→ Problem
Using the entries below, output each line exactly from the first through the one that contains "- ✅ Validación".

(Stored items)
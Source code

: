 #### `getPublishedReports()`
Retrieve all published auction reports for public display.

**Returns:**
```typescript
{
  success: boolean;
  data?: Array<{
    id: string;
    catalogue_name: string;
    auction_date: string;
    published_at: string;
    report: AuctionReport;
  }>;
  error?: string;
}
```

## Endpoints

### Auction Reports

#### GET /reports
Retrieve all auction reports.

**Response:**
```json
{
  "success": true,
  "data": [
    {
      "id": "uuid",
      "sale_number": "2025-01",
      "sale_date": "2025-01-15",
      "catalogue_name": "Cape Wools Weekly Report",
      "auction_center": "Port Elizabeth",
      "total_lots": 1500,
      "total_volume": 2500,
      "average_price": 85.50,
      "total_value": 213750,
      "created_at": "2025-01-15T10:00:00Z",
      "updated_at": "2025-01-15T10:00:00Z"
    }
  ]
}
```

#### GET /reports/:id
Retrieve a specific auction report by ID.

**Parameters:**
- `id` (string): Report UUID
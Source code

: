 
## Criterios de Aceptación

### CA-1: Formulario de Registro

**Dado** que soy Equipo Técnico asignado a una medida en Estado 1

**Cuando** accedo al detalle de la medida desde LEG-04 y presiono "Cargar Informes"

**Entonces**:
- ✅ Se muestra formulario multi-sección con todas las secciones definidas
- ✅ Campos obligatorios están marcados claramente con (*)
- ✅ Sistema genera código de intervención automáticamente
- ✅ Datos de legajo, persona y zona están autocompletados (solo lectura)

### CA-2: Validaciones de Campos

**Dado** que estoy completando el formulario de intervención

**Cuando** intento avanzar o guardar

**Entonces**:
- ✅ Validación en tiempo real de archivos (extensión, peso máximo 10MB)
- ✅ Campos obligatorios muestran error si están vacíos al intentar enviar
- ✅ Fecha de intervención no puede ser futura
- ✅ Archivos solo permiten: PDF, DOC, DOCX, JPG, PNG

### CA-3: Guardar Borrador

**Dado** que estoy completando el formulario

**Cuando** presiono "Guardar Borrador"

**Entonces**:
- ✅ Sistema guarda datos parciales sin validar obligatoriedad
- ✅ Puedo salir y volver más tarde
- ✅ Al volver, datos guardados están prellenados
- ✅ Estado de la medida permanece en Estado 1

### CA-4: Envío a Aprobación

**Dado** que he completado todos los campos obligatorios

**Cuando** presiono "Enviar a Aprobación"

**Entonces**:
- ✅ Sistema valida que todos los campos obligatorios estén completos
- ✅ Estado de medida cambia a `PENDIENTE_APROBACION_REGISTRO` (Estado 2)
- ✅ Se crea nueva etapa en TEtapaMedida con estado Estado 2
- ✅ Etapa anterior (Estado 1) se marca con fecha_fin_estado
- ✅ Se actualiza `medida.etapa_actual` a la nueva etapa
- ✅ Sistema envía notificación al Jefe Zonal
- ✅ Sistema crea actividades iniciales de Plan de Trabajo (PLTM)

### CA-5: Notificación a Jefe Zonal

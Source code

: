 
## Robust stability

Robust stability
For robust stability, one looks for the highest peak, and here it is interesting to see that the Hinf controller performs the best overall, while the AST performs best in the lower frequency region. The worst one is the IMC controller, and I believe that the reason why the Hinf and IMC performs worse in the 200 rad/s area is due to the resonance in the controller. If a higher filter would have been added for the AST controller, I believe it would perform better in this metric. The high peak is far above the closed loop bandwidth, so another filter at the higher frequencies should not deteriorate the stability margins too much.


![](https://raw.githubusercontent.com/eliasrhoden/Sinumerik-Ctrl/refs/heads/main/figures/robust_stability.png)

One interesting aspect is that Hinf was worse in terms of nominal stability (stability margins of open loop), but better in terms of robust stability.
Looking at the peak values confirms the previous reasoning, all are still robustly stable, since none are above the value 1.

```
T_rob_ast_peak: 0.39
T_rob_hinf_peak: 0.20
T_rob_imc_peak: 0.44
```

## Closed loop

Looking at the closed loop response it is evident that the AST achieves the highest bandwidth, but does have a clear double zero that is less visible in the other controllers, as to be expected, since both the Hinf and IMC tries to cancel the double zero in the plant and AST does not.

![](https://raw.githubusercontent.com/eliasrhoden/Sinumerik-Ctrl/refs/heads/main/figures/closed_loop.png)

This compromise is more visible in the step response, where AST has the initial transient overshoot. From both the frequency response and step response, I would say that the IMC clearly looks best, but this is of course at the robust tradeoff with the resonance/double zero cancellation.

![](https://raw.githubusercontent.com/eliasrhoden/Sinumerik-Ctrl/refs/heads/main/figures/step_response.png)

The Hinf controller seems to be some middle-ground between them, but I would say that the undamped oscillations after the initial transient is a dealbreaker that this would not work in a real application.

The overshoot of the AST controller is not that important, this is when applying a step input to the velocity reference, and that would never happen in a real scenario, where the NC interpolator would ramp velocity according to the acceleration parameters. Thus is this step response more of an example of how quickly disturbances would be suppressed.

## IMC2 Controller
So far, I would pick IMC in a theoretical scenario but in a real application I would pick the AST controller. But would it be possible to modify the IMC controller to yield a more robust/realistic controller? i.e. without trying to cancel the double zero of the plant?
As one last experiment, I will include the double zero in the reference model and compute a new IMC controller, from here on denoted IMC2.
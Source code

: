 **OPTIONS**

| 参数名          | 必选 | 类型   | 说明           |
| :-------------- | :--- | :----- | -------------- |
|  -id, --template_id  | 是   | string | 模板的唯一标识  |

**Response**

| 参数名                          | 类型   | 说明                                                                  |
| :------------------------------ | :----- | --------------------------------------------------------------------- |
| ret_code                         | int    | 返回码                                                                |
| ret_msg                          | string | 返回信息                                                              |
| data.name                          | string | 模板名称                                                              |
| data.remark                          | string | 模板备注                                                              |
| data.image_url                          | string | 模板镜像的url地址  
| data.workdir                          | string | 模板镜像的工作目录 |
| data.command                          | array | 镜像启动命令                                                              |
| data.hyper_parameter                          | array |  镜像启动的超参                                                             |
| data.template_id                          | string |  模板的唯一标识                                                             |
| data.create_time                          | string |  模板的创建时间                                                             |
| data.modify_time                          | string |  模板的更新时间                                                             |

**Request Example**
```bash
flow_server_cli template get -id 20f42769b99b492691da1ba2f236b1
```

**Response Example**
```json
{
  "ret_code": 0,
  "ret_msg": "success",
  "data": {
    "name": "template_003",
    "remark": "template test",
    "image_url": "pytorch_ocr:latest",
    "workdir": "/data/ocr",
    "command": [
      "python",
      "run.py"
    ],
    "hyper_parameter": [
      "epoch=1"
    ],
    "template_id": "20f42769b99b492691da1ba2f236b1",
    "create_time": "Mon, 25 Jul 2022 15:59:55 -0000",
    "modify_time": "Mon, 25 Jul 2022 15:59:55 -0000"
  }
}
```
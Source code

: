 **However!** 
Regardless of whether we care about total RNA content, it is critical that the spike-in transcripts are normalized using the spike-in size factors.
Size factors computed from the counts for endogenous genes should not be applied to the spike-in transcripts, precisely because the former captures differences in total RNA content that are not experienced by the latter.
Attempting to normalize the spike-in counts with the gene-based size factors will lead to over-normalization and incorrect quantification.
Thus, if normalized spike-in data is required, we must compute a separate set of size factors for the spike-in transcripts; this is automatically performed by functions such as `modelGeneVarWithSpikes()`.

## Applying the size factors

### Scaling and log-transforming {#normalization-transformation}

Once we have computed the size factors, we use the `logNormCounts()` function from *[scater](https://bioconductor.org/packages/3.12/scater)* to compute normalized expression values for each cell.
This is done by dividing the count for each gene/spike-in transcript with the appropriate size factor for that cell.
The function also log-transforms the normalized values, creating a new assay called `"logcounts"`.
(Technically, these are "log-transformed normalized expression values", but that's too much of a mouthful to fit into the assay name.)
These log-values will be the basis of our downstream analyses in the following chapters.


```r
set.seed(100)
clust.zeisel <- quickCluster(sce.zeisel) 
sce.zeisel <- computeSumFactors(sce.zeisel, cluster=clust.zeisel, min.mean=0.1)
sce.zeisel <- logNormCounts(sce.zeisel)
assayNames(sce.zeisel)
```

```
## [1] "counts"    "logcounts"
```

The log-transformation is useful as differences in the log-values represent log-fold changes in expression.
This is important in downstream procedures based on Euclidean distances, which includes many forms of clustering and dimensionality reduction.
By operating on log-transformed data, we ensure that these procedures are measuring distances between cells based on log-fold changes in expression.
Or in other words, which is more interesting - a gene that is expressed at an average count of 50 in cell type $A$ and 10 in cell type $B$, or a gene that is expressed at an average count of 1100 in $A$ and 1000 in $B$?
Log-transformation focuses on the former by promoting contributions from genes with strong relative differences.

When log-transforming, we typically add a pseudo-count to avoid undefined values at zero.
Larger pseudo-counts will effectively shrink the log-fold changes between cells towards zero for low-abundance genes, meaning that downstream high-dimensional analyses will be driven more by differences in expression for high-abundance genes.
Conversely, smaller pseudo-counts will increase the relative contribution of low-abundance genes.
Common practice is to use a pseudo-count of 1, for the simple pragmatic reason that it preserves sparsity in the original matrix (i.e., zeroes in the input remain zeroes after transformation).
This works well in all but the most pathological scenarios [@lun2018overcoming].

→ Finished task
Source code

: #### `getPublishedReports()`
Retrieve all published auction reports for public display.

**Returns:**
```typescript
{
  success: boolean;
  data?: Array<{
    id: string;
    catalogue_name: string;
    auction_date: string;
    published_at: string;
    report: AuctionReport;
  }>;
  error?: string;
}
```

## Endpoints

### Auction Reports

#### GET /reports
Retrieve all auction reports.

**Response:**
```json
{
  "success": true,
  "data": [
    {
      "id": "uuid",
      "sale_number": "2025-01",
      "sale_date": "2025-01-15",
      "catalogue_name": "Cape Wools Weekly Report",
      "auction_center": "Port Elizabeth",
      "total_lots": 1500,
      "total_volume": 2500,
      "average_price": 85.50,
      "total_value": 213750,
      "created_at": "2025-01-15T10:00:00Z",
      "updated_at": "2025-01-15T10:00:00Z"
    }
  ]
}
```

#### GET /reports/:id
Retrieve a specific auction report by ID.

**Parameters:**
- `id` (string): Report UUID
Source code

: 
## Criterios de Aceptación

### CA-1: Formulario de Registro

**Dado** que soy Equipo Técnico asignado a una medida en Estado 1

**Cuando** accedo al detalle de la medida desde LEG-04 y presiono "Cargar Informes"

**Entonces**:
- ✅ Se muestra formulario multi-sección con todas las secciones definidas
- ✅ Campos obligatorios están marcados claramente con (*)
- ✅ Sistema genera código de intervención automáticamente
- ✅ Datos de legajo, persona y zona están autocompletados (solo lectura)

### CA-2: Validaciones de Campos

**Dado** que estoy completando el formulario de intervención

**Cuando** intento avanzar o guardar

**Entonces**:
- ✅ Validación en tiempo real de archivos (extensión, peso máximo 10MB)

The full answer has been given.